= Required action =
Repeat the entries below in full, with every character unchanged.

--- Source data ---

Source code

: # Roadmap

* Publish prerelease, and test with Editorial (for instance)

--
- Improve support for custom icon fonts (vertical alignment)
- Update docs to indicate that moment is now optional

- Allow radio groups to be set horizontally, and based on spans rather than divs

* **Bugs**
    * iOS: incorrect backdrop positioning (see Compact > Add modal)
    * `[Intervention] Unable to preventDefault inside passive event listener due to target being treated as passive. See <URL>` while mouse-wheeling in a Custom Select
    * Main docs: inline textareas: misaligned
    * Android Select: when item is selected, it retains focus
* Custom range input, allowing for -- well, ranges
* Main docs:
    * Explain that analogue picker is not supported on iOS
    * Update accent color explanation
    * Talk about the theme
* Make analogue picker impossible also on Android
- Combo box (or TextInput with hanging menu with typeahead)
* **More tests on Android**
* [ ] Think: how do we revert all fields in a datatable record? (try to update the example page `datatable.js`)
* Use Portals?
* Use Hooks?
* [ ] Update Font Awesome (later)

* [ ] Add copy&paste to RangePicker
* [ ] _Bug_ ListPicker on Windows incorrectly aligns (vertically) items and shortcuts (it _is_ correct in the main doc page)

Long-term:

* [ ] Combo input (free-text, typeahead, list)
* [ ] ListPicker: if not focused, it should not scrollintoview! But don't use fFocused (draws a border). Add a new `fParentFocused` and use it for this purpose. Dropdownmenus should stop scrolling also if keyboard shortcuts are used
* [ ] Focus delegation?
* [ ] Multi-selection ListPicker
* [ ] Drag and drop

---

= The answer =
Source code

: # Roadmap

* Publish prerelease, and test with Editorial (for instance)

--
- Improve support for custom icon fonts (vertical alignment)
- Update docs to indicate that moment is now optional

- Allow radio groups to be set horizontally, and based on spans rather than divs

* **Bugs**
    * iOS: incorrect backdrop positioning (see Compact > Add modal)
    * `[Intervention] Unable to preventDefault inside passive event listener due to target being treated as passive. See <URL>` while mouse-wheeling in a Custom Select
    * Main docs: inline textareas: misaligned
    * Android Select: when item is selected, it retains focus
* Custom range input, allowing for -- well, ranges
* Main docs:
    * Explain that analogue picker is not supported on iOS
    * Update accent color explanation
    * Talk about the theme
* Make analogue picker impossible also on Android
- Combo box (or TextInput with hanging menu with typeahead)
* **More tests on Android**
* [ ] Think: how do we revert all fields in a datatable record? (try to update the example page `datatable.js`)
* Use Portals?
* Use Hooks?
* [ ] Update Font Awesome (later)

* [ ] Add copy&paste to RangePicker
* [ ] _Bug_ ListPicker on Windows incorrectly aligns (vertically) items and shortcuts (it _is_ correct in the main doc page)

Long-term:

* [ ] Combo input (free-text, typeahead, list)
* [ ] ListPicker: if not focused, it should not scrollintoview! But don't use fFocused (draws a border). Add a new `fParentFocused` and use it for this purpose. Dropdownmenus should stop scrolling also if keyboard shortcuts are used
* [ ] Focus delegation?
* [ ] Multi-selection ListPicker
* [ ] Drag and drop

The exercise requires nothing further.